Mind Over Machines Featured in SmartCEO's Big Idea Book
The (Golden) Rules of the Game

Owings Mills, MD – January 01, 2008 - Mind Over Machines, Inc., an information technology solutions provider to government and commercial accounts, announced today that the Company founder and chairman, Tom Loveland, was recently featured on the cover of the widely-read magazine, Baltimore SmartCEO.

Give to Get
Two or three business decisions in my life have been very, very good. One of the best started with a simple handshake.

I had created QCard, the core application for HIQ, a Baltimore legal and corporate services firm. Jim and his team loved QCard. (Still do.) And all was good.

A few years later, Dennis, an entrepreneur with visions of creating a national network of such firms, visited HIQ for a conversation. They got around to discussing software systems, and Jim showed off QCard. They talked. Jim called me. I went right down and the three of us chatted.

Dennis seemed like a straight shooter…so I took a risk. Right on the spot I GAVE him QCard. All I asked was that he hire me for any future enhancements. One month later, National Registered Agents, Inc. (NRAI) officially opened for business.

Thirteen years later…NRAI is third in its industry in the nation, with Mind Over Machines delivering 100% of its information systems every step of the way. Dennis will tell you we provide perhaps 40% of their strategic business ideas.

We created and continually enhance an extensive extranet of workflow applications supporting hundreds of employees in dozens of offices nationwide. These systems support thousands of attorneys and legal staff, and well over 100,000 customer entities – including most of the Top 200 American law firms and many of the Fortune 500.

All this from a gift and a handshake.

Tell the truth
The CIO was worried for his job.

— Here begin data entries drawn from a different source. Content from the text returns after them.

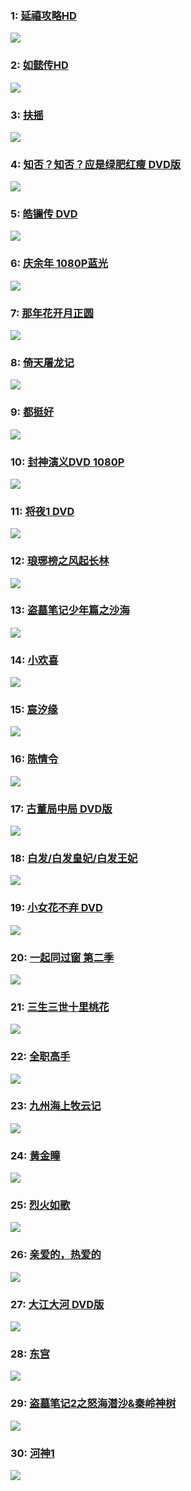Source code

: ### 1: [延禧攻略HD](https://www.pangzitv.com/vod-detail-id-25904.html)
![](./image_panzi//201807201532040514.png)
### 2: [如懿传HD](https://www.pangzitv.com/vod-detail-id-26324.html)
![](./image_panzi//201808211534800972.png)
### 3: [扶摇](https://www.pangzitv.com/vod-detail-id-25364.html)
![](./image_panzi//201806191529378940.jpg)
### 4: [知否？知否？应是绿肥红瘦 DVD版](https://www.pangzitv.com/vod-detail-id-28678.html)
![](./image_panzi//201812261545763914.jpg)
### 5: [皓镧传 DVD](https://www.pangzitv.com/vod-detail-id-29636.html)
![](./image_panzi//201901201547929676.jpg)
### 6: [庆余年 1080P蓝光](https://www.pangzitv.com/vod-detail-id-56675.html)
![](./image_panzi//15748790550.jpg)
### 7: [那年花开月正圆](https://www.pangzitv.com/vod-detail-id-21478.html)
![](./image_panzi//201709011504241064.jpg)
### 8: [倚天屠龙记](https://www.pangzitv.com/vod-detail-id-33240.html)
![](./image_panzi//15513122621.jpg)
### 9: [都挺好](https://www.pangzitv.com/vod-detail-id-33416.html)
![](./image_panzi//15514658765.jpg)
### 10: [封神演义DVD 1080P](https://www.pangzitv.com/vod-detail-id-37192.html)
![](./image_panzi//15547724202.jpg)
### 11: [将夜1 DVD](https://www.pangzitv.com/vod-detail-id-27561.html)
![](./image_panzi//201811011541022964.jpg)
### 12: [琅琊榜之风起长林](https://www.pangzitv.com/vod-detail-id-22646.html)
![](./image_panzi//201712191513658576.jpg)
### 13: [盗墓笔记少年篇之沙海](https://www.pangzitv.com/vod-detail-id-25917.html)
![](./image_panzi//201807211532113573.jpg)
### 14: [小欢喜](https://www.pangzitv.com/vod-detail-id-46923.html)
![](./image_panzi//15646830571.jpg)
### 15: [宸汐缘](https://www.pangzitv.com/vod-detail-id-45626.html)
![](./image_panzi//15632576354.jpg)
### 16: [陈情令](https://www.pangzitv.com/vod-detail-id-44493.html)
![](./image_panzi//156171055418.jpg)
### 17: [古董局中局 DVD版](https://www.pangzitv.com/vod-detail-id-28712.html)
![](./image_panzi//201812271545869558.jpg)
### 18: [白发/白发皇妃/白发王妃](https://www.pangzitv.com/vod-detail-id-40762.html)
![](./image_panzi//201906291561744723.jpg)
### 19: [小女花不弃 DVD](https://www.pangzitv.com/vod-detail-id-29128.html)
![](./image_panzi//201901091546974415.jpg)
### 20: [一起同过窗 第二季](https://www.pangzitv.com/vod-detail-id-22457.html)
![](./image_panzi//201712011512104966.jpg)
### 21: [三生三世十里桃花](https://www.pangzitv.com/vod-detail-id-18197.html)
![](./image_panzi//201701241485229337.jpg)
### 22: [全职高手](https://www.pangzitv.com/vod-detail-id-46370.html)
![](./image_panzi//156400224713.jpg)
### 23: [九州海上牧云记](https://www.pangzitv.com/vod-detail-id-22358.html)
![](./image_panzi//201711221511329603.jpg)
### 24: [黄金瞳](https://www.pangzitv.com/vod-detail-id-33239.html)
![](./image_panzi//201903021551474745.jpg)
### 25: [烈火如歌](https://www.pangzitv.com/vod-detail-id-23767.html)
![](./image_panzi//201803021519968421.jpg)
### 26: [亲爱的，热爱的](https://www.pangzitv.com/vod-detail-id-45216.html)
![](./image_panzi//15646830780.jpg)
### 27: [大江大河 DVD版](https://www.pangzitv.com/vod-detail-id-28293.html)
![](./image_panzi//201812111544480404.jpg)
### 28: [东宫](https://www.pangzitv.com/vod-detail-id-31912.html)
![](./image_panzi//15501778230.jpg)
### 29: [盗墓笔记2之怒海潜沙&秦岭神树](https://www.pangzitv.com/vod-detail-id-42946.html)
![](./image_panzi//201906291561743868.jpg)
### 30: [河神1](https://www.pangzitv.com/vod-detail-id-20921.html)
![](./image_panzi//201707291501306951.jpg)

His employer, the Office Products Network of North America (OPNNA), had contracted out the development of a mission-critical enterprise application that would provide the core of their service. The CIO‘s relationship with the vendor had soured; it was increasingly difficult for him to gauge the quality of the work being delivered.

OPNNA found me and asked for an independent audit of the application source code. Reviewing it, I was very impressed. It was clean and well-documented. I remember thinking, “I’d love to hire someone who can write code like this!”

So I assured him the system was solid. No need for concern. No need to hire me.

Some weeks later he called back with a small project for me, an enhancement to the same system. “Probably a couple weeks of work, Tom.” He had approached the other vendor, but they declined the opportunity.

I sat shoulder-to-shoulder with the CIO for three hours as he guided me through the system. Suddenly, a light bulb moment: I pointed to a field on the screen and asked, "If we broaden the scope of what’s captured in this field...won’t that accomplish your goal?" He cocked his head to the side, stared at the screen for a few seconds, and said, "Yeah… You know, Tom… I guess it does. Thanks!"

Instead of two weeks, I was done in four hours.

But good things come to those who tell the truth. Months later, the CIO called again. After I’d talked myself out of work twice, they just had to have me. They fired the other vendor and gave me the entire project, enough to hire a full-time employee with confidence.

And not just any employee. The programmer whose code I’d admired joined me, marking the beginning of Mind Over Machines.

We delivered a great system. OPNNA grew nicely…to $1.2 billion in revenue, before selling themselves to Corporate Express.

Do unto others
"Tom, we don't outsource application development projects anymore." I had just asked Stephan, responsible for delivering all enterprise-wide applications in this very large organization, how we might help. "These projects always come in 2 or 3 times over budget." The opportunity appeared lost.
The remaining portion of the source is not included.